Adım 3. Terapiyi deneyin

Bu genellikle bir aydan uzun süredir uyku sorunu yaşayan kişiler için önerilir. Terapistin kullanabileceği birkaç teknik vardır:

  • Bilişsel davranışçı terapi: Bu terapi sizi uyanık tutabilecek düşünce kalıplarını değiştirmenize yardımcı olmayı amaçlar. Bu, kolayca endişelenen veya çok stres altında olanlarınız için yararlıdır.
  • Uyaran kontrol tedavisi: Bu teknikte yatakta uyanık geçirdiğiniz süreyi azaltır ve yatağınızı sadece uyku ve cinsel aktivite için kullanırsınız.
  • Uyku kısıtlama tedavisi: Bu yöntemde, bir sonraki gece daha iyi uyumanızı sağlamak amacıyla bir gecede aldığınız uyku miktarını azaltırsınız.
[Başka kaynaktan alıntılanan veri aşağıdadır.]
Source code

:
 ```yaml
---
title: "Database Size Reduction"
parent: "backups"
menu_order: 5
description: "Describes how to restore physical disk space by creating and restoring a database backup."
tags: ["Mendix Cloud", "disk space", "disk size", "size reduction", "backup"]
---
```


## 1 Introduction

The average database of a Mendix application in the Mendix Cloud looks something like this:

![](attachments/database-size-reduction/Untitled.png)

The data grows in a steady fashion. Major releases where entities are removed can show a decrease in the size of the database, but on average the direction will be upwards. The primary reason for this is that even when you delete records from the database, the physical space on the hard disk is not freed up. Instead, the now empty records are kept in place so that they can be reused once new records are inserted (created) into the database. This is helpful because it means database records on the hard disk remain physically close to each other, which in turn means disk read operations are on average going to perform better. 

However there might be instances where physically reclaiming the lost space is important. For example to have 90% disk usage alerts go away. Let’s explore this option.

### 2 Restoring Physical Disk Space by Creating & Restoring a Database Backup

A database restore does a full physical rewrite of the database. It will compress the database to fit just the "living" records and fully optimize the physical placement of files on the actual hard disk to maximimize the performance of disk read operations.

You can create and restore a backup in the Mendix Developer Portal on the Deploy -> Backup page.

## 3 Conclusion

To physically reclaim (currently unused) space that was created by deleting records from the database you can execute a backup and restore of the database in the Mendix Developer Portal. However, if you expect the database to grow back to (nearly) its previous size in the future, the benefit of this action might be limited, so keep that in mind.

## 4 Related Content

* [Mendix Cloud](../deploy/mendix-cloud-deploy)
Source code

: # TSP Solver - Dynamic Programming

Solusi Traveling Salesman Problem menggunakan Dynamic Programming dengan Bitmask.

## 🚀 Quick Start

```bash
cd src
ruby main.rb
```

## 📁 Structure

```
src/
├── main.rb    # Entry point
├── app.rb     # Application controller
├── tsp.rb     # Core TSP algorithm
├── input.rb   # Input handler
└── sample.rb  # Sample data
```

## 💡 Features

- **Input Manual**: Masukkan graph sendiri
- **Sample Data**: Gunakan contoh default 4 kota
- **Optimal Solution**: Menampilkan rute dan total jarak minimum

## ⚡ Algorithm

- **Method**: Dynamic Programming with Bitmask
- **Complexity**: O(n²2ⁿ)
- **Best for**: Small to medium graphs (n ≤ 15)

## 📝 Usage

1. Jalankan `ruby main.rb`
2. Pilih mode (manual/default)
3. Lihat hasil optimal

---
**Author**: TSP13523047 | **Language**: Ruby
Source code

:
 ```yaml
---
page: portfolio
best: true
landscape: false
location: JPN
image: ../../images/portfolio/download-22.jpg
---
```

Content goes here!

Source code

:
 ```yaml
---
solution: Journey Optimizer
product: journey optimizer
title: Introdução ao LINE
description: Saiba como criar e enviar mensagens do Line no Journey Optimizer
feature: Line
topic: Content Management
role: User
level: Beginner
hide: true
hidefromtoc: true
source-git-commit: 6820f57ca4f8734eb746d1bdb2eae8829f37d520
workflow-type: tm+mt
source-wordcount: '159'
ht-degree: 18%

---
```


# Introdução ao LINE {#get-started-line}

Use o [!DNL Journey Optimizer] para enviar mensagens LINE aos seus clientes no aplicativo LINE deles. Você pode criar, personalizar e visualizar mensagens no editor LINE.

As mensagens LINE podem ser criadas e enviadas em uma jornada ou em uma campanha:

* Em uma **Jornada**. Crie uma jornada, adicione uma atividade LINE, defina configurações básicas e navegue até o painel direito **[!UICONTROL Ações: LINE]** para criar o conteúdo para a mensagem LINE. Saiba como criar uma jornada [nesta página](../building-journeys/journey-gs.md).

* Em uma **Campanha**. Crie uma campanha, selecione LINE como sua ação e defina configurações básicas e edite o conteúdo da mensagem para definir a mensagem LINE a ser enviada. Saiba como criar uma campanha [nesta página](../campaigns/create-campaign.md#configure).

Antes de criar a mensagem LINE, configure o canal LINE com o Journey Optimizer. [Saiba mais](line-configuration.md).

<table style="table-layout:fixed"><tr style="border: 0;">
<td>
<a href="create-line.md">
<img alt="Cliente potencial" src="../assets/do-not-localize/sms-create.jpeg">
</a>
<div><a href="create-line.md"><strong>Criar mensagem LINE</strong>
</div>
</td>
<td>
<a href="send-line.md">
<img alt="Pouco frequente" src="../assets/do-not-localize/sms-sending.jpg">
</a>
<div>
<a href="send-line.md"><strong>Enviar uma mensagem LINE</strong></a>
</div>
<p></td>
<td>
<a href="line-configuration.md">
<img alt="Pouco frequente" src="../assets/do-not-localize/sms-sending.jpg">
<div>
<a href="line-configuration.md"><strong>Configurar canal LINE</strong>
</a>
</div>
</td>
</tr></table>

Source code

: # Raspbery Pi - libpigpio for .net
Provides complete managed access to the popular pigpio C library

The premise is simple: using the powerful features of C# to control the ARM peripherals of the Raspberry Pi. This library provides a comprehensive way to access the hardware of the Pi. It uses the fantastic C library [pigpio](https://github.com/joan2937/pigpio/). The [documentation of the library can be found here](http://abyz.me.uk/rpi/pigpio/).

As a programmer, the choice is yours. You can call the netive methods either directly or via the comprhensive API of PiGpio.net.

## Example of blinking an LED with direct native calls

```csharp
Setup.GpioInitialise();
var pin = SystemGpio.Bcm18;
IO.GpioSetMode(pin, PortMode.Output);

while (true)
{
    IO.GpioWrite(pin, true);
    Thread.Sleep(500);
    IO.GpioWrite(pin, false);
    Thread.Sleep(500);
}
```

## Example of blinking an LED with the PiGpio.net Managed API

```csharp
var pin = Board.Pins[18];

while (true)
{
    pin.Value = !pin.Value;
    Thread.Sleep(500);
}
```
Normal uyku döngünüze döndüğünüzde, uyku süreniz artar.
  • paradoksal niyet: Bu yöntem uyuyamama konusunda çok endişeli olan kişilerde etkilidir. Uyuyamamak için endişelenmek yerine uyanık kalmaya çalışırsın.
  • biyolojik geri bildirim: Bu yöntem, uyuyamayacak kadar gergin olduklarını fark etmemiş kişiler için faydalıdır. Kalp atış hızı ve kas gerginliği gibi vücudunuzun aktivitelerini ölçerek rahatlamayı öğrenebilirsiniz. Bunu güvendiğiniz biriyle yaptığınızdan emin olmak için, bu aktiviteyi bir doktorun denetleyip denetlemediğini sorun.
Rahatlayın ve Uyuyun Adım 21
Rahatlayın ve Uyuyun Adım 21

Adım 4. İlaçtan kısa süreli rahatlama alın

Çok uykusuzsanız, doktorunuz uykunuzu getirecek ilaçlar önerecektir. Bununla birlikte, birçoğunun bağımlılık gibi ciddi yan etkileri vardır. Bu nedenle, yalnızca kısa vadede kullanın. Genellikle, bu ilaçlar bir haftadan fazla alınmamalıdır. Uyumak için alabileceğiniz bazı ilaçlar şunlardır:

  • Reçetesiz satılan antihistaminikler. Ertesi gün araç ve makine kullanamayacak kadar uykulu olabileceğiniz konusunda uyarınız. Ayrıca, idrara çıkmada sorun yaşıyorsanız veya geceleri sık sık idrara çıkmak için uyanıyorsanız, bu ilaçlar durumu daha da kötüleştirecektir.
  • Melatonin (Sirkadin). Bu tedavi, uyku döngünüzü kontrol eden melatonin hormonundan oluşur. Bu ilaç genellikle yaşlılar için reçete edilir. Bu ilaç 13 haftaya kadar kullanılabilir. Yan etkileri baş ağrısı, grip belirtileri, sırt ve eklem ağrısını içerir.
  • Benzodiazepinler (Valium ve diğerleri). Bu ilaçlar bağımlılık yapabilir ve bir kez alıştığınızda daha az etkili olurlar. Bu ilaçlar ayrıca ertesi gün baş dönmesi, odaklanma güçlüğü, duygu eksikliği, depresyon, sinirlilik ve uyuşukluk gibi yan etkilere neden olur.
  • Z-ilaç (Ambien, Sonata). Bu ilaçlar ayrıca bağımlılık yapar ve zamanla daha az etkilidir. Bu ilaç uyuşukluğa, ishale, horlamaya, ağız kuruluğuna, kafa karışıklığına, kabuslara, sanrılara ve halüsinasyonlara neden olabilir. Psikolojik yan etkiler yaşarsanız hemen acil servise gidin.